-- Exercise aim --
All that is wanted is the exact lines from the first line of the data below through the line with "Lo primero que", both ends included, with pictures omitted.

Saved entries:
=== Begin Enclosure ===
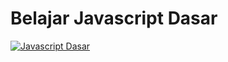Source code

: # Belajar Javascript Dasar

[![Javascript Dasar](https://i.imgur.com/vKb2F1B.png)](https://youtu.be/RUTV_5m4VeI)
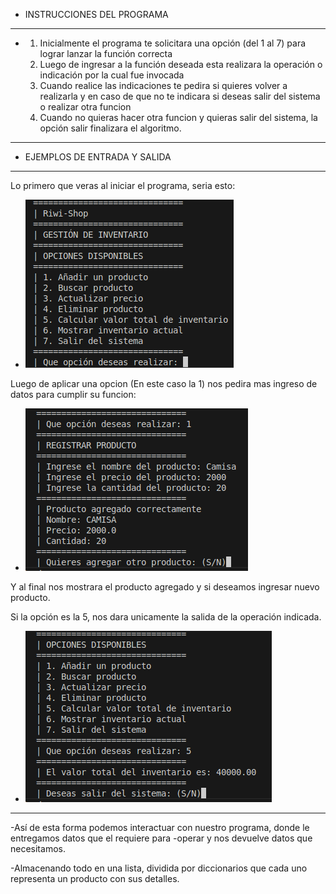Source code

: - INSTRUCCIONES DEL PROGRAMA
---
- 1. Inicialmente el programa te solicitara una opción (del 1 al 7) para lograr lanzar la función correcta
  2. Luego de ingresar a la función deseada esta realizara la operación o indicación por la cual fue invocada
  3. Cuando realice las indicaciones te pedira si quieres volver a realizarla y en caso de que no te indicara si deseas salir del sistema o realizar otra funcion
  4. Cuando no quieras hacer otra funcion y quieras salir del sistema, la opción salir finalizara el algoritmo.
---
- EJEMPLOS DE ENTRADA Y SALIDA
---
Lo primero que veras al iniciar el programa, seria esto:
- ![INICIO](1.png)

Luego de aplicar una opcion (En este caso la 1) nos pedira mas ingreso de datos para cumplir su funcion:
- ![ADD](2.png)

Y al final nos mostrara el producto agregado y si deseamos ingresar nuevo producto.

Si la opción es la 5, nos dara unicamente la salida de la operación indicada.
- ![TOTAL](3.png)
---

-Así de esta forma podemos interactuar con nuestro programa, donde le entregamos datos que el requiere para
-operar y nos devuelve datos que necesitamos.

-Almacenando todo en una lista, dividida por diccionarios que cada uno representa un producto con sus detalles.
=== End Enclosure ===
-- Output of the task --
Source code

: # Belajar Javascript Dasar

[![Javascript Dasar](https://i.imgur.com/vKb2F1B.png)](https://youtu.be/RUTV_5m4VeI)
Source code

: - INSTRUCCIONES DEL PROGRAMA
---
- 1. Inicialmente el programa te solicitara una opción (del 1 al 7) para lograr lanzar la función correcta
  2. Luego de ingresar a la función deseada esta realizara la operación o indicación por la cual fue invocada
  3. Cuando realice las indicaciones te pedira si quieres volver a realizarla y en caso de que no te indicara si deseas salir del sistema o realizar otra funcion
  4. Cuando no quieras hacer otra funcion y quieras salir del sistema, la opción salir finalizara el algoritmo.
---
- EJEMPLOS DE ENTRADA Y SALIDA
---
Lo primero que veras al iniciar el programa, seria esto:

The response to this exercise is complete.